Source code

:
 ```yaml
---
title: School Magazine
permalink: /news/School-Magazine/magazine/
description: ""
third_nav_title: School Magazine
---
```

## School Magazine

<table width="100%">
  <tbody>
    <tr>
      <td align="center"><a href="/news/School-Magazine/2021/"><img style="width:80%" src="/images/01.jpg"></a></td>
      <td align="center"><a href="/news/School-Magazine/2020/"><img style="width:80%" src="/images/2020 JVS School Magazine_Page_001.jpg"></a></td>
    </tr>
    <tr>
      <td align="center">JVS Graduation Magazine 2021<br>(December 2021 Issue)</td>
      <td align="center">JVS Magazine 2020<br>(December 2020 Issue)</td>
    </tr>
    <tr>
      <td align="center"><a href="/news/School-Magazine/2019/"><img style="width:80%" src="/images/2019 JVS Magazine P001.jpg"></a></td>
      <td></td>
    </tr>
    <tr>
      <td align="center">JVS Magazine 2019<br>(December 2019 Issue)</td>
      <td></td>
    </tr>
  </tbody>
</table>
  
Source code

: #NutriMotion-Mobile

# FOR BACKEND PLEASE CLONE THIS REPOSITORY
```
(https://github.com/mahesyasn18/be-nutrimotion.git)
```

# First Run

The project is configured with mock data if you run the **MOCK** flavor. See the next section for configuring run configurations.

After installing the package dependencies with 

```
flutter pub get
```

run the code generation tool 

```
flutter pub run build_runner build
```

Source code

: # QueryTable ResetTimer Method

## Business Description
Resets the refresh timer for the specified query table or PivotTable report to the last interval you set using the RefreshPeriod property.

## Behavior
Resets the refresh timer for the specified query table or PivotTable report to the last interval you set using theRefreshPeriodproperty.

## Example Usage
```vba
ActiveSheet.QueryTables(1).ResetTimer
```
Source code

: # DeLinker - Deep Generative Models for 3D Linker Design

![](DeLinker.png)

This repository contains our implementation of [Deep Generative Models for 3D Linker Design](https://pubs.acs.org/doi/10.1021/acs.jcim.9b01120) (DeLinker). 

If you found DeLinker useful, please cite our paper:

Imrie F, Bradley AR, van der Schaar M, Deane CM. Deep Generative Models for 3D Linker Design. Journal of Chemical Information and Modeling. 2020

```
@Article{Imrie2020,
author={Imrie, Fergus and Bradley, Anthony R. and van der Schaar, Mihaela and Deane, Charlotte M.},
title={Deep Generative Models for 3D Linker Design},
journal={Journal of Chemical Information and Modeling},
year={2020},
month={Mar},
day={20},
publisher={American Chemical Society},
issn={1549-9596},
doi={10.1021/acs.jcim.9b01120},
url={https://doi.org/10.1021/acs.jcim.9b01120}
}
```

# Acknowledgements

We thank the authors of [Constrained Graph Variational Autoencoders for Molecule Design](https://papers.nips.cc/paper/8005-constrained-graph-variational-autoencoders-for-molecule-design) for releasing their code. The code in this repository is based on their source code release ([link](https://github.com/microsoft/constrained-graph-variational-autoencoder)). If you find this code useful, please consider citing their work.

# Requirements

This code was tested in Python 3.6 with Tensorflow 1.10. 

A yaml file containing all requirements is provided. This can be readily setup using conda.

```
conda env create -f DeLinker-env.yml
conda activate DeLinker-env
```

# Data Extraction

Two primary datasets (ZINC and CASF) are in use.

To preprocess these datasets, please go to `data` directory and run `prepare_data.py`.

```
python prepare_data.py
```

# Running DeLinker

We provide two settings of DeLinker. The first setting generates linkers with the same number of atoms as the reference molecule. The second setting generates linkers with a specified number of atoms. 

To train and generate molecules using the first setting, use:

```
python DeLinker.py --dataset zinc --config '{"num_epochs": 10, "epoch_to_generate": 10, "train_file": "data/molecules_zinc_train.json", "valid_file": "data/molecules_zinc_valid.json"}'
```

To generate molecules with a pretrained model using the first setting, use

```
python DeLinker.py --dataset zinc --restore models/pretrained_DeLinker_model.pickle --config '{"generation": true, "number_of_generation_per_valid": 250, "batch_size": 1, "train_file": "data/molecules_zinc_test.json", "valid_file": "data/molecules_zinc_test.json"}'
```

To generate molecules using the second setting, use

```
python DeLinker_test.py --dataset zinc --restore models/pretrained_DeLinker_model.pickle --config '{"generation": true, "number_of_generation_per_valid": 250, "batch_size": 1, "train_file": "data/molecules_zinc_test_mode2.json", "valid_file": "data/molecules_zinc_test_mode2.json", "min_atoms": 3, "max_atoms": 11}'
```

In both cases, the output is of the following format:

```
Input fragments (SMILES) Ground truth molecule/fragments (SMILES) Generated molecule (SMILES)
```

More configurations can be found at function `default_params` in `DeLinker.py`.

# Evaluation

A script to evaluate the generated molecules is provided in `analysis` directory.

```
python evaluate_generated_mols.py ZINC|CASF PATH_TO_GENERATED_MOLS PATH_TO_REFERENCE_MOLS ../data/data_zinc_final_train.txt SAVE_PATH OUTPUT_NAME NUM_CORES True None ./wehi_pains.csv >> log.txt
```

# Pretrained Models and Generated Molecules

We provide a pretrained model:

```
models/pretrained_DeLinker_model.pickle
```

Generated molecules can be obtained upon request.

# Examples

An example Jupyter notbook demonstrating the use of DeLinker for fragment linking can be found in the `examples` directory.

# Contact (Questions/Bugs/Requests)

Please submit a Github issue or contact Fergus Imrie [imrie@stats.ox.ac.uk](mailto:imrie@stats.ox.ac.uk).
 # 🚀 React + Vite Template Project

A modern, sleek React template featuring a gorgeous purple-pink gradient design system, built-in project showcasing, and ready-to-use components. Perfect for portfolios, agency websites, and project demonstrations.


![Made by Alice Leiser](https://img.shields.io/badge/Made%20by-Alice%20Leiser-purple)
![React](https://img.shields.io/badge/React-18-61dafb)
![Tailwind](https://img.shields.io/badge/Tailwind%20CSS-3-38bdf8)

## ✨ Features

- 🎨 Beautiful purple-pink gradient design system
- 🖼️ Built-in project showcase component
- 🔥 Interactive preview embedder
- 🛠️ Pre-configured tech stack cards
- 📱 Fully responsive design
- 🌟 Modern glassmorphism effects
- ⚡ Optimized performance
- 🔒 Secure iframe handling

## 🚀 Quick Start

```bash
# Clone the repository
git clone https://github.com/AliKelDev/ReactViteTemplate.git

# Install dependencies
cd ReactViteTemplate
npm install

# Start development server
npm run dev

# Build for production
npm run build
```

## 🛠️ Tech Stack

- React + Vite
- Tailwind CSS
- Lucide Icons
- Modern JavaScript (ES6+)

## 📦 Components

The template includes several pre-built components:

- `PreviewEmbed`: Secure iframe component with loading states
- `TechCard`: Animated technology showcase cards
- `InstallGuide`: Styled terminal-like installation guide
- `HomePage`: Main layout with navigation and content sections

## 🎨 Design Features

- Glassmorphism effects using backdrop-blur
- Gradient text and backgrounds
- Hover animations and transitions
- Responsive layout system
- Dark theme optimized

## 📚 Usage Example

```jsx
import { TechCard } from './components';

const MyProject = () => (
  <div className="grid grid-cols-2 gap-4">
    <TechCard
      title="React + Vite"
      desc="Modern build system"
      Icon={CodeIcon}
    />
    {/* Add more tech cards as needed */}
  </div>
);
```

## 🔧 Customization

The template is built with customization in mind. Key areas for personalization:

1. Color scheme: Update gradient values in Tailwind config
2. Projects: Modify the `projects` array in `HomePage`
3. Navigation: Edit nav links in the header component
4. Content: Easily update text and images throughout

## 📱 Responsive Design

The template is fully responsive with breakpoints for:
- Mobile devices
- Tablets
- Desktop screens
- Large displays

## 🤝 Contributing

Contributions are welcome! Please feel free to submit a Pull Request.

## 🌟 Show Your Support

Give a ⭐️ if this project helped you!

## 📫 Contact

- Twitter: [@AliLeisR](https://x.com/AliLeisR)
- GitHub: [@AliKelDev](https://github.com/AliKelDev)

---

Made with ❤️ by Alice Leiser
= = = = =
*WHAT IS BEING ASKED*
From the entries, copy every line in which the string "text" can be found.

*ANSWER TO THIS PROBLEM*
- Gradient text and backgrounds
4. Content: Easily update text and images throughout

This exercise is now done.